HOW TO COMPLETE THIS TASK = Among the lines below, count those containing the word "advises". Give the number only.
[Start of section]
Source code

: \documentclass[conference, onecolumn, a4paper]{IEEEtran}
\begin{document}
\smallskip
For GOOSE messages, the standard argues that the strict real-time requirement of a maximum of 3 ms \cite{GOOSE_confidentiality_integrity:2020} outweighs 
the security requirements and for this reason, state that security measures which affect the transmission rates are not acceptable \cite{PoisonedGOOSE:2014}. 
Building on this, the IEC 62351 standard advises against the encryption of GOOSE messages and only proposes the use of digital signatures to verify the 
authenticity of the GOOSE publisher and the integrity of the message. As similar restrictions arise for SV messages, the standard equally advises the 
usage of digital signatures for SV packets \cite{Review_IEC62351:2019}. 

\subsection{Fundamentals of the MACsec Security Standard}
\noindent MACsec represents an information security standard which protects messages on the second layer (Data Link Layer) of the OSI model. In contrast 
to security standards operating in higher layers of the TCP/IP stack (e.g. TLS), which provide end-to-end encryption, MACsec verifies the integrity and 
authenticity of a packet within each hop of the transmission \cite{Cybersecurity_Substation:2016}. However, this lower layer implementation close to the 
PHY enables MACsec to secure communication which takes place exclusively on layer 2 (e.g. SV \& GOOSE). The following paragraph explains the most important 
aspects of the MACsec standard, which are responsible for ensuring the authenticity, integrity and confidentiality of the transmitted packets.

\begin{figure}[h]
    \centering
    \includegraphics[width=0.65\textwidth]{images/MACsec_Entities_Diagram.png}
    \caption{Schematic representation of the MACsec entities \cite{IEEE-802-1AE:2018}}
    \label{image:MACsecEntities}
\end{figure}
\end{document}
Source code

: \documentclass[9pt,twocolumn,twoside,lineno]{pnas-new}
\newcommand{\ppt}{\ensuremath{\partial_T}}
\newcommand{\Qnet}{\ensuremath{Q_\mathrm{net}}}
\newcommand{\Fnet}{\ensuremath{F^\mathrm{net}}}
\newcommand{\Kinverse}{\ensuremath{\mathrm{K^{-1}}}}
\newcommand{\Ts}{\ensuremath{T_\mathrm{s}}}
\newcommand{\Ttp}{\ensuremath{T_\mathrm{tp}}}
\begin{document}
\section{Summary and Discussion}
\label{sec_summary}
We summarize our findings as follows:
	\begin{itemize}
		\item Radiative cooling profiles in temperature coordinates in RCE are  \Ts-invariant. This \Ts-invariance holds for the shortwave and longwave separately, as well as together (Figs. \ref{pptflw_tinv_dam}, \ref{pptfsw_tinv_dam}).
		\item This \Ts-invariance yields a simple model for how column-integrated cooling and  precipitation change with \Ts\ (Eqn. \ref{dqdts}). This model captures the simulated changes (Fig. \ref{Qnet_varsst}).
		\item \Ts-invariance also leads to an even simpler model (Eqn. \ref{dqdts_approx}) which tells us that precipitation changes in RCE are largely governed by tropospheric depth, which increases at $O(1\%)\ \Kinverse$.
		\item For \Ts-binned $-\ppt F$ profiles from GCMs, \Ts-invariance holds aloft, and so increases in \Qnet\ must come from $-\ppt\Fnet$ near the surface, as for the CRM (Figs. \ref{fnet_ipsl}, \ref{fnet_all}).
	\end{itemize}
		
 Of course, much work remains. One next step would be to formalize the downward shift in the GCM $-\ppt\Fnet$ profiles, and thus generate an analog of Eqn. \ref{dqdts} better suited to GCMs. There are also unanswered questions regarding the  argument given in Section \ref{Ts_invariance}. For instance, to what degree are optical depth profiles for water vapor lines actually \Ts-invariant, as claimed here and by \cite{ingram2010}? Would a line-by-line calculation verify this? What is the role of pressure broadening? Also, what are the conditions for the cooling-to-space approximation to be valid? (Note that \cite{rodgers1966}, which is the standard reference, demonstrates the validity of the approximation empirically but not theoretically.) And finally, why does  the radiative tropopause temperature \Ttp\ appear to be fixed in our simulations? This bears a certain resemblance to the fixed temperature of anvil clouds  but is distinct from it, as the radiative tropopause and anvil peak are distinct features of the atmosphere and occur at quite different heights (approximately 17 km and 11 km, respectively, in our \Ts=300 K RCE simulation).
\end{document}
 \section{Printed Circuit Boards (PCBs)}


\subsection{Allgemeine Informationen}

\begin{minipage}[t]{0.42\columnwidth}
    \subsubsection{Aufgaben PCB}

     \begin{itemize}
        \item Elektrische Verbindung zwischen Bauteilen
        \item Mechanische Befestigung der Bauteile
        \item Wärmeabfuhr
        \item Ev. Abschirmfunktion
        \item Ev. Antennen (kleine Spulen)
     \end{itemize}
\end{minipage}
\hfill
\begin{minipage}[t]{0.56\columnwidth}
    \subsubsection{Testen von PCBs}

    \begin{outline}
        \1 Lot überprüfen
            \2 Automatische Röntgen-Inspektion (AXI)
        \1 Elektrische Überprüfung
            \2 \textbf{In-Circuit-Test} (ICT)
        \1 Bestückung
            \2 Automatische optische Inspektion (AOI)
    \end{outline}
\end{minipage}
[End of section]
FINISHED TASK = 2